● TASK REQUIREMENTS
The answer must consist of each line below that contains the word "console", copied in full.

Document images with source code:
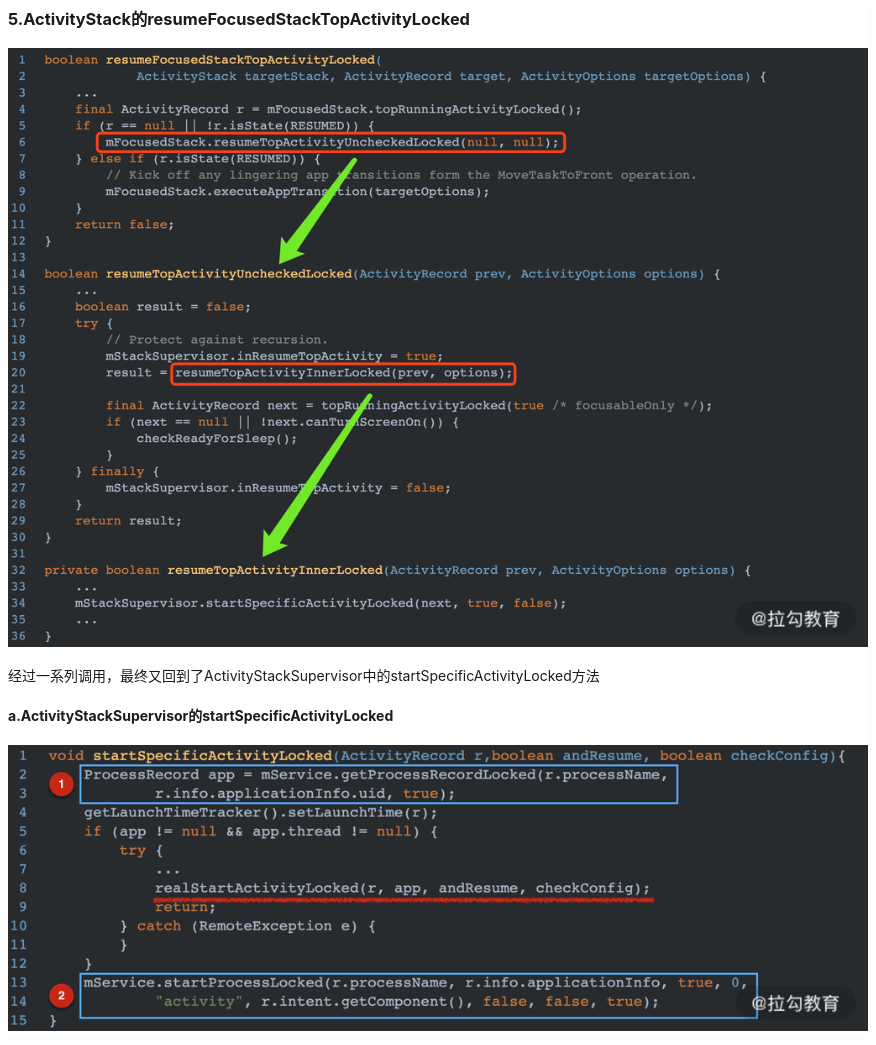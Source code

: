 ### 5.ActivityStack的resumeFocusedStackTopActivityLocked

![12](/screenshot/startActivity启动过程分析/12.png)

经过一系列调用，最终又回到了ActivityStackSupervisor中的startSpecificActivityLocked方法

#### a.ActivityStackSupervisor的startSpecificActivityLocked

![13](/screenshot/startActivity启动过程分析/13.png)
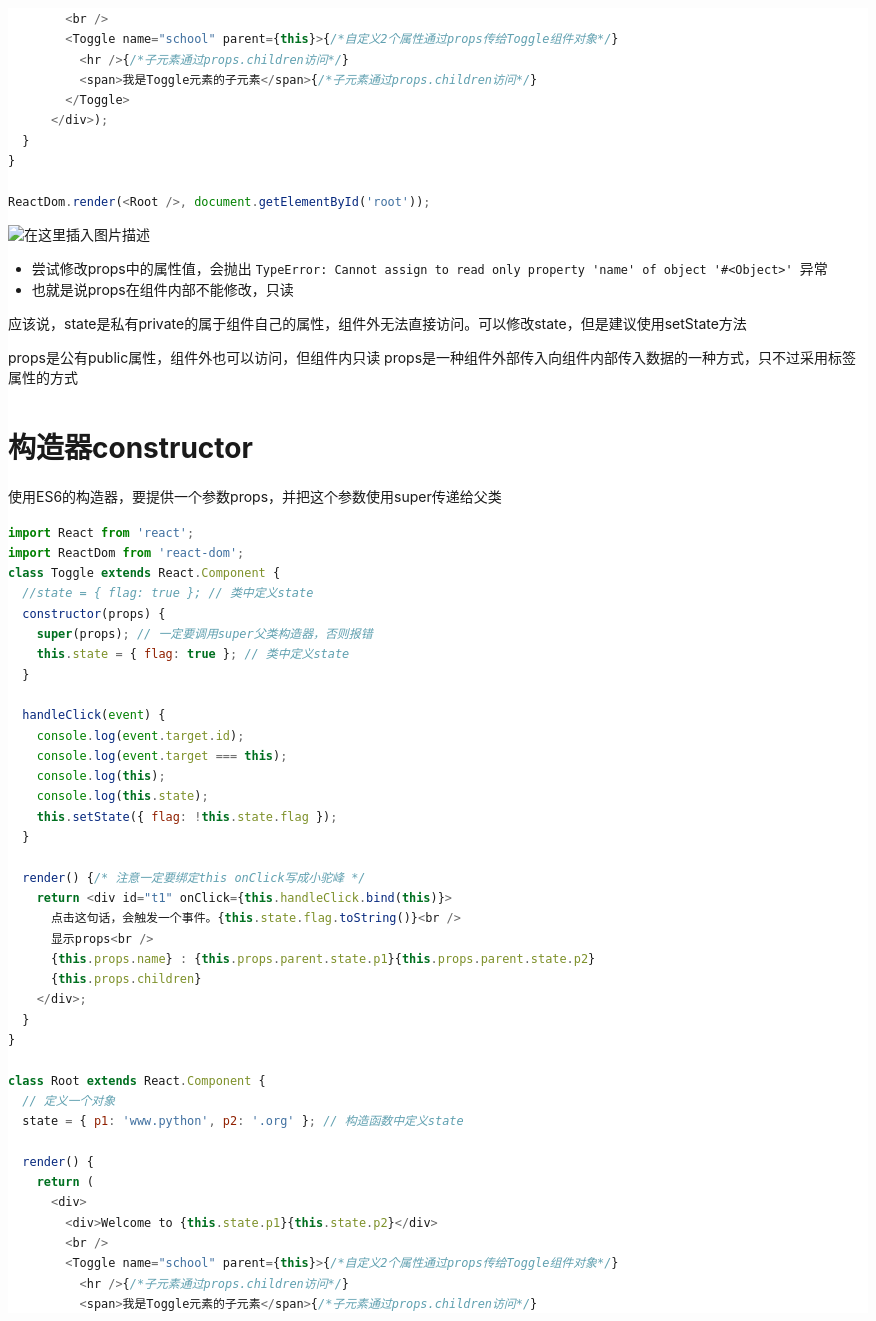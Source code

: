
 ```js
        <br />
        <Toggle name="school" parent={this}>{/*自定义2个属性通过props传给Toggle组件对象*/}
          <hr />{/*子元素通过props.children访问*/}
          <span>我是Toggle元素的子元素</span>{/*子元素通过props.children访问*/}
        </Toggle>
      </div>);
  }
}

ReactDom.render(<Root />, document.getElementById('root'));
```
![在这里插入图片描述](https://img-blog.csdnimg.cn/20190713192416499.png?x-oss-process=image/watermark,type_ZmFuZ3poZW5naGVpdGk,shadow_10,text_aHR0cHM6Ly9ibG9nLmNzZG4ubmV0L3B5dGhvbl9scXg=,size_16,color_FFFFFF,t_70)
- 尝试修改props中的属性值，会抛出 `TypeError: Cannot assign to read only property 'name' of object '#<Object>' `异常
- 也就是说props在组件内部不能修改，只读

应该说，state是私有private的属于组件自己的属性，组件外无法直接访问。可以修改state，但是建议使用setState方法

props是公有public属性，组件外也可以访问，但组件内只读
props是一种组件外部传入向组件内部传入数据的一种方式，只不过采用标签属性的方式
# 构造器constructor
使用ES6的构造器，要提供一个参数props，并把这个参数使用super传递给父类
```js
import React from 'react';
import ReactDom from 'react-dom';
class Toggle extends React.Component {
  //state = { flag: true }; // 类中定义state
  constructor(props) {
    super(props); // 一定要调用super父类构造器，否则报错
    this.state = { flag: true }; // 类中定义state
  }
  
  handleClick(event) {
    console.log(event.target.id);
    console.log(event.target === this);
    console.log(this);
    console.log(this.state);
    this.setState({ flag: !this.state.flag });
  }
  
  render() {/* 注意一定要绑定this onClick写成小驼峰 */
    return <div id="t1" onClick={this.handleClick.bind(this)}>
      点击这句话，会触发一个事件。{this.state.flag.toString()}<br />
      显示props<br />
      {this.props.name} : {this.props.parent.state.p1}{this.props.parent.state.p2}
      {this.props.children}
    </div>;
  }
}

class Root extends React.Component {
  // 定义一个对象 
  state = { p1: 'www.python', p2: '.org' }; // 构造函数中定义state 
  
  render() {
    return (
      <div>
        <div>Welcome to {this.state.p1}{this.state.p2}</div>
        <br />
        <Toggle name="school" parent={this}>{/*自定义2个属性通过props传给Toggle组件对象*/}
          <hr />{/*子元素通过props.children访问*/}
          <span>我是Toggle元素的子元素</span>{/*子元素通过props.children访问*/}
```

● TASK RESULT
    console.log(event.target.id);
    console.log(event.target === this);
    console.log(this);
    console.log(this.state);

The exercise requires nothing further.